Below is some data. Retype exactly the lines starting at the one with "3、[微信小程序发布流程](https://jingya" and ending at the one with "1）[Gaohaoyang的".
_ _ _
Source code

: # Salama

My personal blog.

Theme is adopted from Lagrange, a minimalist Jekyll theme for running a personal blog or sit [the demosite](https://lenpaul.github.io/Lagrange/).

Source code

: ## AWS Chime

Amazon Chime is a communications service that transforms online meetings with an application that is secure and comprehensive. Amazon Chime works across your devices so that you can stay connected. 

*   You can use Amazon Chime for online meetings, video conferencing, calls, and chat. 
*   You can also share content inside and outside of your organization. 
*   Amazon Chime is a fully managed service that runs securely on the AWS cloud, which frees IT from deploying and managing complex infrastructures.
_ _ _
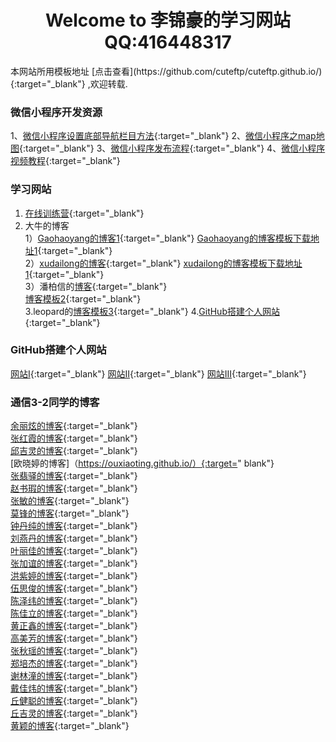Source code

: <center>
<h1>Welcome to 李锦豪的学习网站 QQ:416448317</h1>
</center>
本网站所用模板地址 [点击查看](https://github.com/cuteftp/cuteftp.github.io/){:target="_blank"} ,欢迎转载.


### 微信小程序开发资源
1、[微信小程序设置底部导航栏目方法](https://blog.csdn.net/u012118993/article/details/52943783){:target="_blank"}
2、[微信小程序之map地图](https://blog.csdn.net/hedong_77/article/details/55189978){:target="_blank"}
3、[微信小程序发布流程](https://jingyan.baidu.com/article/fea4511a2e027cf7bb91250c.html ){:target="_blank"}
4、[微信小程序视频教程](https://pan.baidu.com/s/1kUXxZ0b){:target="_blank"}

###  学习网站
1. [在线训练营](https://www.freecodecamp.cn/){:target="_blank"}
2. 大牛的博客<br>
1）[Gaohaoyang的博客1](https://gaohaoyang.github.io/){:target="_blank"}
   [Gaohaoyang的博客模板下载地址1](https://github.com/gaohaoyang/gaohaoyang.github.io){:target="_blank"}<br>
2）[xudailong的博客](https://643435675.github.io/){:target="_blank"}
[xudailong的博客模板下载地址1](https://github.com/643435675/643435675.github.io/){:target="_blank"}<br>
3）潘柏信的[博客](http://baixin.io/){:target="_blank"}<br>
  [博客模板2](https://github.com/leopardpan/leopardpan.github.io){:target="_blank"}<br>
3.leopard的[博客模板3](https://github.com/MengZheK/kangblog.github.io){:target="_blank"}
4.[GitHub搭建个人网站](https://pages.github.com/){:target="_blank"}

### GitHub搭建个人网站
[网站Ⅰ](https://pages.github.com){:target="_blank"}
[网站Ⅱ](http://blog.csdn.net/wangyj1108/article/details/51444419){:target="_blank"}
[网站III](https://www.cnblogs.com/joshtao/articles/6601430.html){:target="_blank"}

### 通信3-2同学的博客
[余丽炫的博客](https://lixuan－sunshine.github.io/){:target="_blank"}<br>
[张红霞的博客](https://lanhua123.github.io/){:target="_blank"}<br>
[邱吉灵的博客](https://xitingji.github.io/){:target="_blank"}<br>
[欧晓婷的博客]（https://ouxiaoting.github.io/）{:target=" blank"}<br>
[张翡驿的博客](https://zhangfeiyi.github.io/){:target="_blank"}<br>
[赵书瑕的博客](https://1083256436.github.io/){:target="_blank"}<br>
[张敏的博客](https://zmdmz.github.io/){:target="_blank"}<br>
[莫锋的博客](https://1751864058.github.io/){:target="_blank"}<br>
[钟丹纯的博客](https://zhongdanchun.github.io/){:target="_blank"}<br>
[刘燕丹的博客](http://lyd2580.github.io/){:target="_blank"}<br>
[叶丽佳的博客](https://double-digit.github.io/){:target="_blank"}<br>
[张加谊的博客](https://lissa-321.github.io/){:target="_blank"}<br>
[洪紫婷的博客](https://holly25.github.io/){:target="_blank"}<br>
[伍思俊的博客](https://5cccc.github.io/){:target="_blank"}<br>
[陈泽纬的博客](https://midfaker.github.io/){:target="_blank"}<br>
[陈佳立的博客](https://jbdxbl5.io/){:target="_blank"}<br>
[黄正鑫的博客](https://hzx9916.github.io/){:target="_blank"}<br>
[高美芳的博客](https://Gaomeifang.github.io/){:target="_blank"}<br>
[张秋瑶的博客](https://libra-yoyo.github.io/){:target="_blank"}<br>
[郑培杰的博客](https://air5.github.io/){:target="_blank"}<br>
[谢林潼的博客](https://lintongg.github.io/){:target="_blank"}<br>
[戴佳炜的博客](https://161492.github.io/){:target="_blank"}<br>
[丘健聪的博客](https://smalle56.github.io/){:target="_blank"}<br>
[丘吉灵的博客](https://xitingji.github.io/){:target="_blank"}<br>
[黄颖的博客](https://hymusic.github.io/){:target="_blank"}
_ _ _
Finished task:
3、[微信小程序发布流程](https://jingyan.baidu.com/article/fea4511a2e027cf7bb91250c.html ){:target="_blank"}
4、[微信小程序视频教程](https://pan.baidu.com/s/1kUXxZ0b){:target="_blank"}

###  学习网站
1. [在线训练营](https://www.freecodecamp.cn/){:target="_blank"}
2. 大牛的博客<br>
1）[Gaohaoyang的博客1](https://gaohaoyang.github.io/){:target="_blank"}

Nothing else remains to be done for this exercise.